Faithfully repeat each entry below, minus the pictures.

[[ Supplied records open ]]

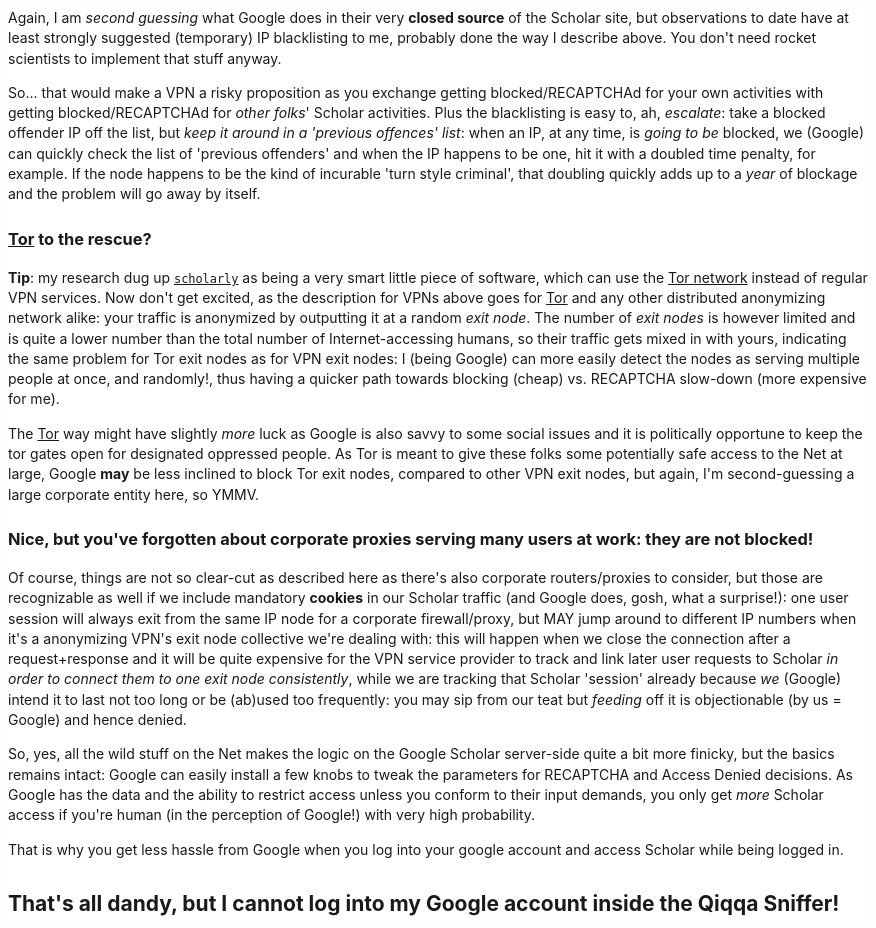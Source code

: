 Again, I am *second guessing* what Google does in their very **closed source** of the Scholar site, but observations to date have at least strongly suggested (temporary) IP blacklisting to me, probably done the way I describe above. You don't need rocket scientists to implement that stuff anyway.

So... that would make a VPN a risky proposition as you exchange getting blocked/RECAPTCHAd for your own activities with getting blocked/RECAPTCHAd for *other folks*' Scholar activities. Plus the blacklisting is easy to, ah, *escalate*: take a blocked offender IP off the list, but *keep it around in a 'previous offences' list*: when an IP, at any time, is *going to be* blocked, we (Google) can quickly check the list of 'previous offenders' and when the IP happens to be one, hit it with a doubled time penalty, for example. If the node happens to be the kind of incurable 'turn style criminal', that doubling quickly adds up to a *year* of blockage and the problem will go away by itself.

### [Tor](https://www.torproject.org/) to the rescue?

**Tip**: my research dug up [`scholarly`](https://pypi.org/project/scholarly/) as being a very smart little piece of software, which can use the [Tor network](https://www.torproject.org/) instead of regular VPN services. Now don't get excited, as the description for VPNs above goes for [Tor](https://www.torproject.org/) and any other distributed anonymizing network alike: your traffic is anonymized by outputting it at a random *exit node*. The number of *exit nodes* is however limited and is quite a lower number than the total number of Internet-accessing humans, so their traffic gets mixed in with yours, indicating the same problem for Tor exit nodes as for VPN exit nodes: I (being Google) can more easily detect the nodes as serving multiple people at once, and randomly!, thus having a quicker path towards blocking (cheap) vs. RECAPTCHA slow-down (more expensive for me).

The [Tor](https://www.torproject.org/) way might have slightly *more* luck as Google is also savvy to some social issues and it is politically opportune to keep the tor gates open for designated oppressed people. As Tor is meant to give these folks some potentially safe access to the Net at large, Google **may** be less inclined to block Tor exit nodes, compared to other VPN exit nodes, but again, I'm second-guessing a large corporate entity here, so YMMV.

### Nice, but you've forgotten about corporate proxies serving many users at work: they are not blocked!

Of course, things are not so clear-cut as described here as there's also corporate routers/proxies to consider, but those are recognizable as well if we include mandatory **cookies** in our Scholar traffic (and Google does, gosh, what a surprise!): one user session will always exit from the same IP node for a corporate firewall/proxy, but MAY jump around to different IP numbers when it's a anonymizing VPN's exit node collective we're dealing with: this will happen when we close the connection after a request+response and it will be quite expensive for the VPN service provider to track and link later user requests to Scholar *in order to connect them to one exit node consistently*, while we are tracking that Scholar 'session' already because *we* (Google) intend it to last not too long or be (ab)used too frequently: you may sip from our teat but *feeding* off it is objectionable (by us = Google) and hence denied.

So, yes, all the wild stuff on the Net makes the logic on the Google Scholar server-side quite a bit more finicky, but the basics remains intact: Google can easily install a few knobs to tweak the parameters for RECAPTCHA and Access Denied decisions. As Google has the data and the ability to restrict access unless you conform to their input demands, you only get *more* Scholar access if you're human (in the perception of Google!) with very high probability.

That is why you get less hassle from Google when you log into your google account and access Scholar while being logged in.

## That's all dandy, but I cannot log into my Google account inside the Qiqqa Sniffer!
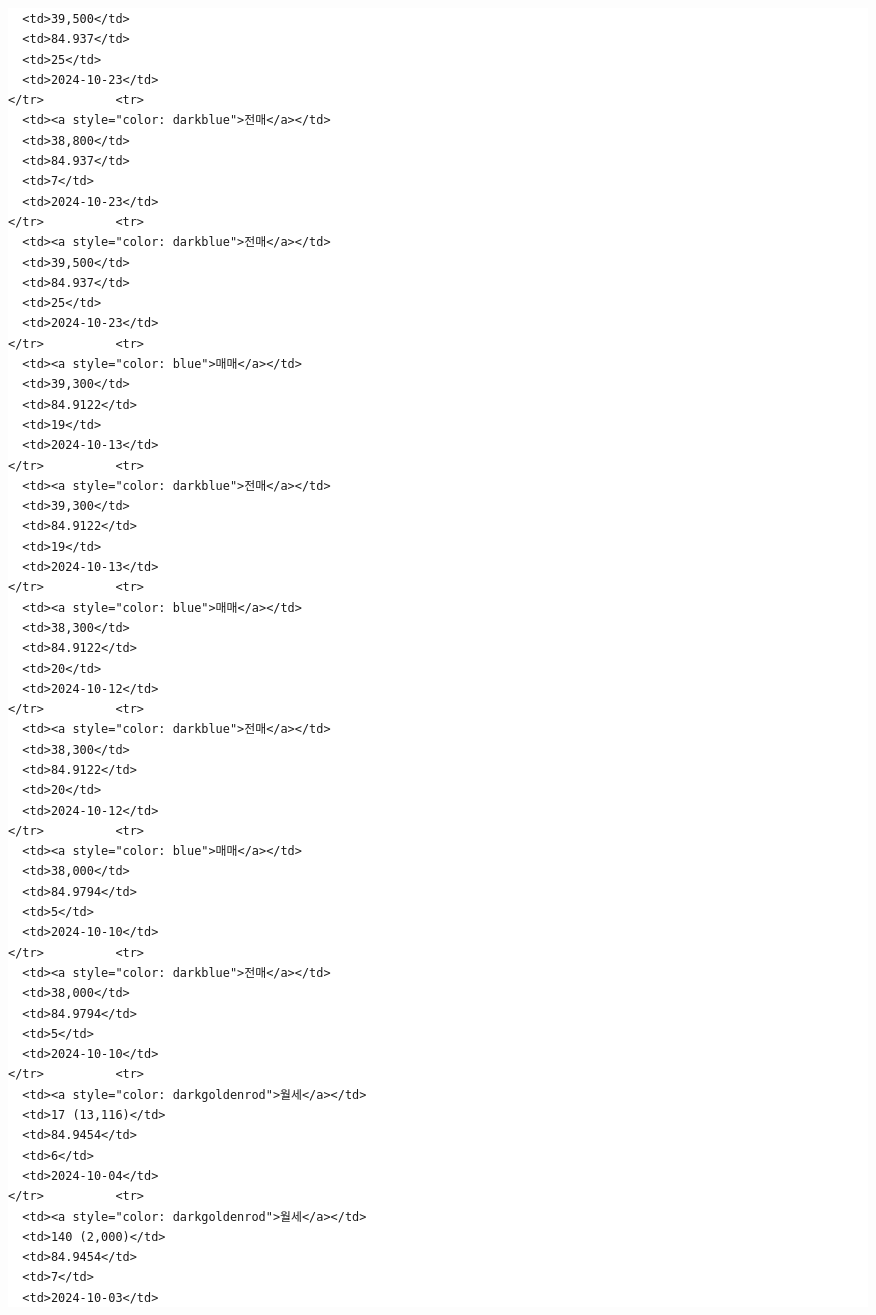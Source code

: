       <td>39,500</td>
      <td>84.937</td>
      <td>25</td>
      <td>2024-10-23</td>
    </tr>          <tr>
      <td><a style="color: darkblue">전매</a></td>
      <td>38,800</td>
      <td>84.937</td>
      <td>7</td>
      <td>2024-10-23</td>
    </tr>          <tr>
      <td><a style="color: darkblue">전매</a></td>
      <td>39,500</td>
      <td>84.937</td>
      <td>25</td>
      <td>2024-10-23</td>
    </tr>          <tr>
      <td><a style="color: blue">매매</a></td>
      <td>39,300</td>
      <td>84.9122</td>
      <td>19</td>
      <td>2024-10-13</td>
    </tr>          <tr>
      <td><a style="color: darkblue">전매</a></td>
      <td>39,300</td>
      <td>84.9122</td>
      <td>19</td>
      <td>2024-10-13</td>
    </tr>          <tr>
      <td><a style="color: blue">매매</a></td>
      <td>38,300</td>
      <td>84.9122</td>
      <td>20</td>
      <td>2024-10-12</td>
    </tr>          <tr>
      <td><a style="color: darkblue">전매</a></td>
      <td>38,300</td>
      <td>84.9122</td>
      <td>20</td>
      <td>2024-10-12</td>
    </tr>          <tr>
      <td><a style="color: blue">매매</a></td>
      <td>38,000</td>
      <td>84.9794</td>
      <td>5</td>
      <td>2024-10-10</td>
    </tr>          <tr>
      <td><a style="color: darkblue">전매</a></td>
      <td>38,000</td>
      <td>84.9794</td>
      <td>5</td>
      <td>2024-10-10</td>
    </tr>          <tr>
      <td><a style="color: darkgoldenrod">월세</a></td>
      <td>17 (13,116)</td>
      <td>84.9454</td>
      <td>6</td>
      <td>2024-10-04</td>
    </tr>          <tr>
      <td><a style="color: darkgoldenrod">월세</a></td>
      <td>140 (2,000)</td>
      <td>84.9454</td>
      <td>7</td>
      <td>2024-10-03</td>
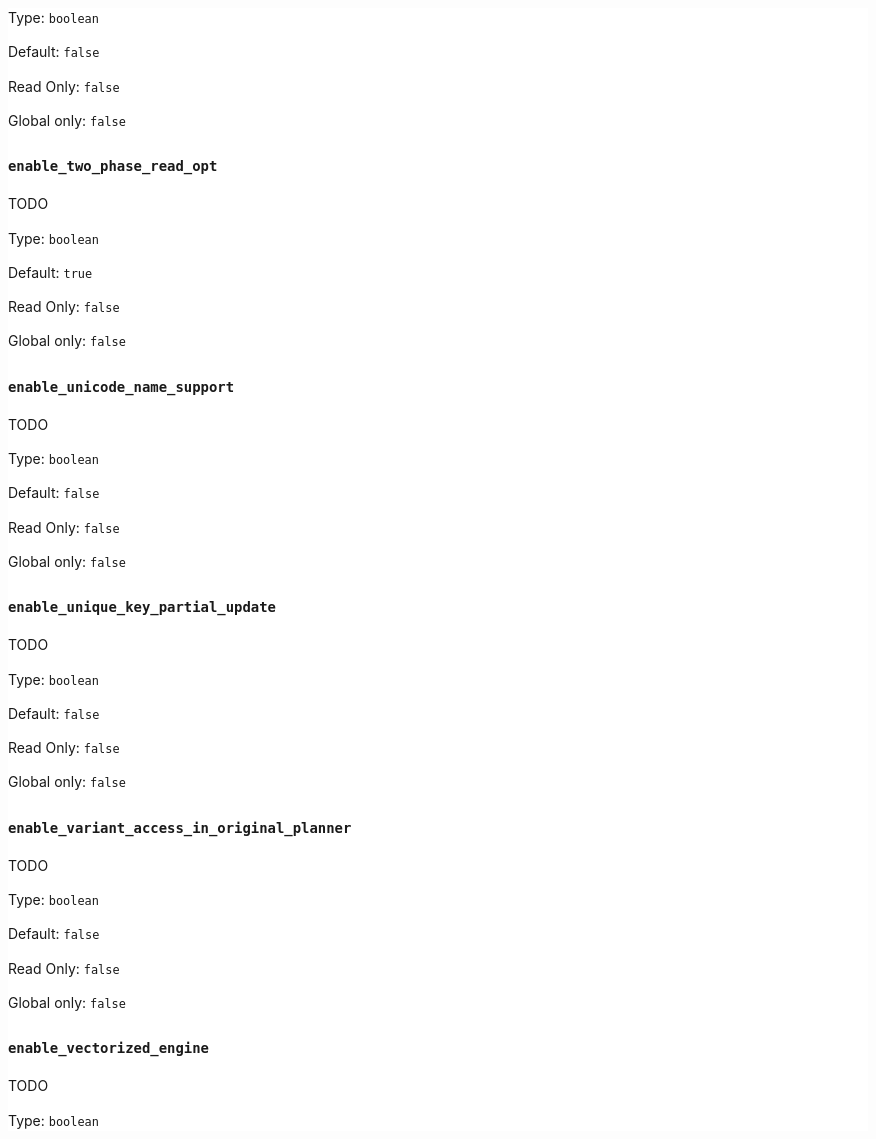 Type: `boolean`

Default: `false`

Read Only: `false`

Global only: `false`

### `enable_two_phase_read_opt`

TODO

Type: `boolean`

Default: `true`

Read Only: `false`

Global only: `false`

### `enable_unicode_name_support`

TODO

Type: `boolean`

Default: `false`

Read Only: `false`

Global only: `false`

### `enable_unique_key_partial_update`

TODO

Type: `boolean`

Default: `false`

Read Only: `false`

Global only: `false`

### `enable_variant_access_in_original_planner`

TODO

Type: `boolean`

Default: `false`

Read Only: `false`

Global only: `false`

### `enable_vectorized_engine`

TODO

Type: `boolean`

[[ Supplied records closed ]]

» Finished task
Source code

: Again, I am *second guessing* what Google does in their very **closed source** of the Scholar site, but observations to date have at least strongly suggested (temporary) IP blacklisting to me, probably done the way I describe above. You don't need rocket scientists to implement that stuff anyway.

So... that would make a VPN a risky proposition as you exchange getting blocked/RECAPTCHAd for your own activities with getting blocked/RECAPTCHAd for *other folks*' Scholar activities. Plus the blacklisting is easy to, ah, *escalate*: take a blocked offender IP off the list, but *keep it around in a 'previous offences' list*: when an IP, at any time, is *going to be* blocked, we (Google) can quickly check the list of 'previous offenders' and when the IP happens to be one, hit it with a doubled time penalty, for example. If the node happens to be the kind of incurable 'turn style criminal', that doubling quickly adds up to a *year* of blockage and the problem will go away by itself.

### [Tor](https://www.torproject.org/) to the rescue?

**Tip**: my research dug up [`scholarly`](https://pypi.org/project/scholarly/) as being a very smart little piece of software, which can use the [Tor network](https://www.torproject.org/) instead of regular VPN services. Now don't get excited, as the description for VPNs above goes for [Tor](https://www.torproject.org/) and any other distributed anonymizing network alike: your traffic is anonymized by outputting it at a random *exit node*. The number of *exit nodes* is however limited and is quite a lower number than the total number of Internet-accessing humans, so their traffic gets mixed in with yours, indicating the same problem for Tor exit nodes as for VPN exit nodes: I (being Google) can more easily detect the nodes as serving multiple people at once, and randomly!, thus having a quicker path towards blocking (cheap) vs. RECAPTCHA slow-down (more expensive for me).

The [Tor](https://www.torproject.org/) way might have slightly *more* luck as Google is also savvy to some social issues and it is politically opportune to keep the tor gates open for designated oppressed people. As Tor is meant to give these folks some potentially safe access to the Net at large, Google **may** be less inclined to block Tor exit nodes, compared to other VPN exit nodes, but again, I'm second-guessing a large corporate entity here, so YMMV.

### Nice, but you've forgotten about corporate proxies serving many users at work: they are not blocked!

Of course, things are not so clear-cut as described here as there's also corporate routers/proxies to consider, but those are recognizable as well if we include mandatory **cookies** in our Scholar traffic (and Google does, gosh, what a surprise!): one user session will always exit from the same IP node for a corporate firewall/proxy, but MAY jump around to different IP numbers when it's a anonymizing VPN's exit node collective we're dealing with: this will happen when we close the connection after a request+response and it will be quite expensive for the VPN service provider to track and link later user requests to Scholar *in order to connect them to one exit node consistently*, while we are tracking that Scholar 'session' already because *we* (Google) intend it to last not too long or be (ab)used too frequently: you may sip from our teat but *feeding* off it is objectionable (by us = Google) and hence denied.

So, yes, all the wild stuff on the Net makes the logic on the Google Scholar server-side quite a bit more finicky, but the basics remains intact: Google can easily install a few knobs to tweak the parameters for RECAPTCHA and Access Denied decisions. As Google has the data and the ability to restrict access unless you conform to their input demands, you only get *more* Scholar access if you're human (in the perception of Google!) with very high probability.

That is why you get less hassle from Google when you log into your google account and access Scholar while being logged in.

## That's all dandy, but I cannot log into my Google account inside the Qiqqa Sniffer!
Source code

:       <td>39,500</td>
      <td>84.937</td>
      <td>25</td>
      <td>2024-10-23</td>
    </tr>          <tr>
      <td><a style="color: darkblue">전매</a></td>
      <td>38,800</td>
      <td>84.937</td>
      <td>7</td>
      <td>2024-10-23</td>
    </tr>          <tr>
      <td><a style="color: darkblue">전매</a></td>
      <td>39,500</td>
      <td>84.937</td>
      <td>25</td>
      <td>2024-10-23</td>
    </tr>          <tr>
      <td><a style="color: blue">매매</a></td>
      <td>39,300</td>
      <td>84.9122</td>
      <td>19</td>
      <td>2024-10-13</td>
    </tr>          <tr>
      <td><a style="color: darkblue">전매</a></td>
      <td>39,300</td>
      <td>84.9122</td>
      <td>19</td>
      <td>2024-10-13</td>
    </tr>          <tr>
      <td><a style="color: blue">매매</a></td>
      <td>38,300</td>
      <td>84.9122</td>
      <td>20</td>
      <td>2024-10-12</td>
    </tr>          <tr>
      <td><a style="color: darkblue">전매</a></td>
      <td>38,300</td>
      <td>84.9122</td>
      <td>20</td>
      <td>2024-10-12</td>
    </tr>          <tr>
      <td><a style="color: blue">매매</a></td>
      <td>38,000</td>
      <td>84.9794</td>
      <td>5</td>
      <td>2024-10-10</td>
    </tr>          <tr>
      <td><a style="color: darkblue">전매</a></td>
      <td>38,000</td>
      <td>84.9794</td>
      <td>5</td>
      <td>2024-10-10</td>
    </tr>          <tr>
      <td><a style="color: darkgoldenrod">월세</a></td>
      <td>17 (13,116)</td>
      <td>84.9454</td>
      <td>6</td>
      <td>2024-10-04</td>
    </tr>          <tr>
      <td><a style="color: darkgoldenrod">월세</a></td>
      <td>140 (2,000)</td>
      <td>84.9454</td>
      <td>7</td>
      <td>2024-10-03</td>
 Type: `boolean`

Default: `false`

Read Only: `false`

Global only: `false`

### `enable_two_phase_read_opt`

TODO

Type: `boolean`

Default: `true`

Read Only: `false`

Global only: `false`

### `enable_unicode_name_support`

TODO

Type: `boolean`

Default: `false`

Read Only: `false`

Global only: `false`

### `enable_unique_key_partial_update`

TODO

Type: `boolean`

Default: `false`

Read Only: `false`

Global only: `false`

### `enable_variant_access_in_original_planner`

TODO

Type: `boolean`

Default: `false`

Read Only: `false`

Global only: `false`

### `enable_vectorized_engine`

TODO

Type: `boolean`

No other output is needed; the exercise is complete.